# [Work required]
For every record that follows, transcribe the text exactly and leave any image out.

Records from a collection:
• • •

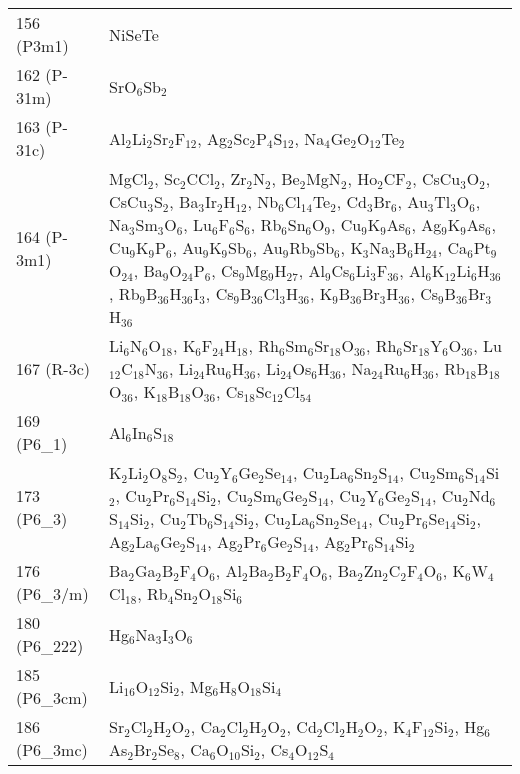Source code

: {\begin{longtable}{p{7.315em}|p{40em}}
    156 (P3m1) & NiSeTe \\
    162 (P-31m) & SrO$_{6}$Sb$_{2}$ \\
    163 (P-31c) & Al$_{2}$Li$_{2}$Sr$_{2}$F$_{12}$, Ag$_{2}$Sc$_{2}$P$_{4}$S$_{12}$, Na$_{4}$Ge$_{2}$O$_{12}$Te$_{2}$ \\
    164 (P-3m1) & MgCl$_{2}$, Sc$_{2}$CCl$_{2}$, Zr$_{2}$N$_{2}$, Be$_{2}$MgN$_{2}$, Ho$_{2}$CF$_{2}$, CsCu$_{3}$O$_{2}$, CsCu$_{3}$S$_{2}$, Ba$_{3}$Ir$_{2}$H$_{12}$, Nb$_{6}$Cl$_{14}$Te$_{2}$, Cd$_{3}$Br$_{6}$, Au$_{3}$Tl$_{3}$O$_{6}$, Na$_{3}$Sm$_{3}$O$_{6}$, Lu$_{6}$F$_{6}$S$_{6}$, Rb$_{6}$Sn$_{6}$O$_{9}$, Cu$_{9}$K$_{9}$As$_{6}$, Ag$_{9}$K$_{9}$As$_{6}$, Cu$_{9}$K$_{9}$P$_{6}$, Au$_{9}$K$_{9}$Sb$_{6}$, Au$_{9}$Rb$_{9}$Sb$_{6}$, K$_{3}$Na$_{3}$B$_{6}$H$_{24}$, Ca$_{6}$Pt$_{9}$O$_{24}$, Ba$_{9}$O$_{24}$P$_{6}$, Cs$_{9}$Mg$_{9}$H$_{27}$, Al$_{9}$Cs$_{6}$Li$_{3}$F$_{36}$, Al$_{6}$K$_{12}$Li$_{6}$H$_{36}$, Rb$_{9}$B$_{36}$H$_{36}$I$_{3}$, Cs$_{9}$B$_{36}$Cl$_{3}$H$_{36}$, K$_{9}$B$_{36}$Br$_{3}$H$_{36}$, Cs$_{9}$B$_{36}$Br$_{3}$H$_{36}$ \\
    167 (R-3c) & Li$_{6}$N$_{6}$O$_{18}$, K$_{6}$F$_{24}$H$_{18}$, Rh$_{6}$Sm$_{6}$Sr$_{18}$O$_{36}$, Rh$_{6}$Sr$_{18}$Y$_{6}$O$_{36}$, Lu$_{12}$C$_{18}$N$_{36}$, Li$_{24}$Ru$_{6}$H$_{36}$, Li$_{24}$Os$_{6}$H$_{36}$, Na$_{24}$Ru$_{6}$H$_{36}$, Rb$_{18}$B$_{18}$O$_{36}$, K$_{18}$B$_{18}$O$_{36}$, Cs$_{18}$Sc$_{12}$Cl$_{54}$ \\
    169 (P6\_1) & Al$_{6}$In$_{6}$S$_{18}$ \\
    173 (P6\_3) & K$_{2}$Li$_{2}$O$_{8}$S$_{2}$, Cu$_{2}$Y$_{6}$Ge$_{2}$Se$_{14}$, Cu$_{2}$La$_{6}$Sn$_{2}$S$_{14}$, Cu$_{2}$Sm$_{6}$S$_{14}$Si$_{2}$, Cu$_{2}$Pr$_{6}$S$_{14}$Si$_{2}$, Cu$_{2}$Sm$_{6}$Ge$_{2}$S$_{14}$, Cu$_{2}$Y$_{6}$Ge$_{2}$S$_{14}$, Cu$_{2}$Nd$_{6}$S$_{14}$Si$_{2}$, Cu$_{2}$Tb$_{6}$S$_{14}$Si$_{2}$, Cu$_{2}$La$_{6}$Sn$_{2}$Se$_{14}$, Cu$_{2}$Pr$_{6}$Se$_{14}$Si$_{2}$, Ag$_{2}$La$_{6}$Ge$_{2}$S$_{14}$, Ag$_{2}$Pr$_{6}$Ge$_{2}$S$_{14}$, Ag$_{2}$Pr$_{6}$S$_{14}$Si$_{2}$ \\
    176 (P6\_3/m) & Ba$_{2}$Ga$_{2}$B$_{2}$F$_{4}$O$_{6}$, Al$_{2}$Ba$_{2}$B$_{2}$F$_{4}$O$_{6}$, Ba$_{2}$Zn$_{2}$C$_{2}$F$_{4}$O$_{6}$, K$_{6}$W$_{4}$Cl$_{18}$, Rb$_{4}$Sn$_{2}$O$_{18}$Si$_{6}$ \\
    180 (P6\_222) & Hg$_{6}$Na$_{3}$I$_{3}$O$_{6}$ \\
    185 (P6\_3cm) & Li$_{16}$O$_{12}$Si$_{2}$, Mg$_{6}$H$_{8}$O$_{18}$Si$_{4}$ \\
    186 (P6\_3mc) & Sr$_{2}$Cl$_{2}$H$_{2}$O$_{2}$, Ca$_{2}$Cl$_{2}$H$_{2}$O$_{2}$, Cd$_{2}$Cl$_{2}$H$_{2}$O$_{2}$, K$_{4}$F$_{12}$Si$_{2}$, Hg$_{6}$As$_{2}$Br$_{2}$Se$_{8}$, Ca$_{6}$O$_{10}$Si$_{2}$, Cs$_{4}$O$_{12}$S$_{4}$ \\

\end{longtable}}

• • •

# [Reply]
Source code

: {\begin{longtable}{p{7.315em}|p{40em}}
    156 (P3m1) & NiSeTe \\
    162 (P-31m) & SrO$_{6}$Sb$_{2}$ \\
    163 (P-31c) & Al$_{2}$Li$_{2}$Sr$_{2}$F$_{12}$, Ag$_{2}$Sc$_{2}$P$_{4}$S$_{12}$, Na$_{4}$Ge$_{2}$O$_{12}$Te$_{2}$ \\
    164 (P-3m1) & MgCl$_{2}$, Sc$_{2}$CCl$_{2}$, Zr$_{2}$N$_{2}$, Be$_{2}$MgN$_{2}$, Ho$_{2}$CF$_{2}$, CsCu$_{3}$O$_{2}$, CsCu$_{3}$S$_{2}$, Ba$_{3}$Ir$_{2}$H$_{12}$, Nb$_{6}$Cl$_{14}$Te$_{2}$, Cd$_{3}$Br$_{6}$, Au$_{3}$Tl$_{3}$O$_{6}$, Na$_{3}$Sm$_{3}$O$_{6}$, Lu$_{6}$F$_{6}$S$_{6}$, Rb$_{6}$Sn$_{6}$O$_{9}$, Cu$_{9}$K$_{9}$As$_{6}$, Ag$_{9}$K$_{9}$As$_{6}$, Cu$_{9}$K$_{9}$P$_{6}$, Au$_{9}$K$_{9}$Sb$_{6}$, Au$_{9}$Rb$_{9}$Sb$_{6}$, K$_{3}$Na$_{3}$B$_{6}$H$_{24}$, Ca$_{6}$Pt$_{9}$O$_{24}$, Ba$_{9}$O$_{24}$P$_{6}$, Cs$_{9}$Mg$_{9}$H$_{27}$, Al$_{9}$Cs$_{6}$Li$_{3}$F$_{36}$, Al$_{6}$K$_{12}$Li$_{6}$H$_{36}$, Rb$_{9}$B$_{36}$H$_{36}$I$_{3}$, Cs$_{9}$B$_{36}$Cl$_{3}$H$_{36}$, K$_{9}$B$_{36}$Br$_{3}$H$_{36}$, Cs$_{9}$B$_{36}$Br$_{3}$H$_{36}$ \\
    167 (R-3c) & Li$_{6}$N$_{6}$O$_{18}$, K$_{6}$F$_{24}$H$_{18}$, Rh$_{6}$Sm$_{6}$Sr$_{18}$O$_{36}$, Rh$_{6}$Sr$_{18}$Y$_{6}$O$_{36}$, Lu$_{12}$C$_{18}$N$_{36}$, Li$_{24}$Ru$_{6}$H$_{36}$, Li$_{24}$Os$_{6}$H$_{36}$, Na$_{24}$Ru$_{6}$H$_{36}$, Rb$_{18}$B$_{18}$O$_{36}$, K$_{18}$B$_{18}$O$_{36}$, Cs$_{18}$Sc$_{12}$Cl$_{54}$ \\
    169 (P6\_1) & Al$_{6}$In$_{6}$S$_{18}$ \\
    173 (P6\_3) & K$_{2}$Li$_{2}$O$_{8}$S$_{2}$, Cu$_{2}$Y$_{6}$Ge$_{2}$Se$_{14}$, Cu$_{2}$La$_{6}$Sn$_{2}$S$_{14}$, Cu$_{2}$Sm$_{6}$S$_{14}$Si$_{2}$, Cu$_{2}$Pr$_{6}$S$_{14}$Si$_{2}$, Cu$_{2}$Sm$_{6}$Ge$_{2}$S$_{14}$, Cu$_{2}$Y$_{6}$Ge$_{2}$S$_{14}$, Cu$_{2}$Nd$_{6}$S$_{14}$Si$_{2}$, Cu$_{2}$Tb$_{6}$S$_{14}$Si$_{2}$, Cu$_{2}$La$_{6}$Sn$_{2}$Se$_{14}$, Cu$_{2}$Pr$_{6}$Se$_{14}$Si$_{2}$, Ag$_{2}$La$_{6}$Ge$_{2}$S$_{14}$, Ag$_{2}$Pr$_{6}$Ge$_{2}$S$_{14}$, Ag$_{2}$Pr$_{6}$S$_{14}$Si$_{2}$ \\
    176 (P6\_3/m) & Ba$_{2}$Ga$_{2}$B$_{2}$F$_{4}$O$_{6}$, Al$_{2}$Ba$_{2}$B$_{2}$F$_{4}$O$_{6}$, Ba$_{2}$Zn$_{2}$C$_{2}$F$_{4}$O$_{6}$, K$_{6}$W$_{4}$Cl$_{18}$, Rb$_{4}$Sn$_{2}$O$_{18}$Si$_{6}$ \\
    180 (P6\_222) & Hg$_{6}$Na$_{3}$I$_{3}$O$_{6}$ \\
    185 (P6\_3cm) & Li$_{16}$O$_{12}$Si$_{2}$, Mg$_{6}$H$_{8}$O$_{18}$Si$_{4}$ \\
    186 (P6\_3mc) & Sr$_{2}$Cl$_{2}$H$_{2}$O$_{2}$, Ca$_{2}$Cl$_{2}$H$_{2}$O$_{2}$, Cd$_{2}$Cl$_{2}$H$_{2}$O$_{2}$, K$_{4}$F$_{12}$Si$_{2}$, Hg$_{6}$As$_{2}$Br$_{2}$Se$_{8}$, Ca$_{6}$O$_{10}$Si$_{2}$, Cs$_{4}$O$_{12}$S$_{4}$ \\

\end{longtable}}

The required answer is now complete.